Source records:
'''

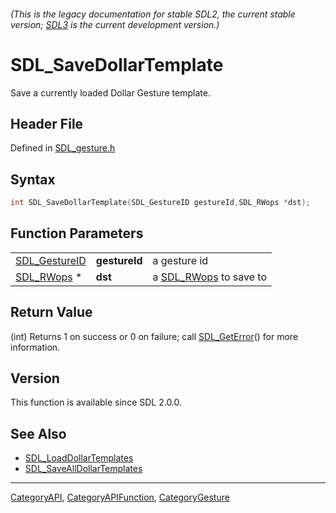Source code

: ###### (This is the legacy documentation for stable SDL2, the current stable version; [SDL3](https://wiki.libsdl.org/SDL3/) is the current development version.)
# SDL_SaveDollarTemplate

Save a currently loaded Dollar Gesture template.

## Header File

Defined in [SDL_gesture.h](https://github.com/libsdl-org/SDL/blob/SDL2/include/SDL_gesture.h)

## Syntax

```c
int SDL_SaveDollarTemplate(SDL_GestureID gestureId,SDL_RWops *dst);
```

## Function Parameters

|                                |               |                                     |
| ------------------------------ | ------------- | ----------------------------------- |
| [SDL_GestureID](SDL_GestureID) | **gestureId** | a gesture id                        |
| [SDL_RWops](SDL_RWops) *       | **dst**       | a [SDL_RWops](SDL_RWops) to save to |

## Return Value

(int) Returns 1 on success or 0 on failure; call
[SDL_GetError](SDL_GetError)() for more information.

## Version

This function is available since SDL 2.0.0.

## See Also

- [SDL_LoadDollarTemplates](SDL_LoadDollarTemplates)
- [SDL_SaveAllDollarTemplates](SDL_SaveAllDollarTemplates)

----
[CategoryAPI](CategoryAPI), [CategoryAPIFunction](CategoryAPIFunction), [CategoryGesture](CategoryGesture)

'''

Your answer should be one number, the count of lines in the records that contain the word "This".

2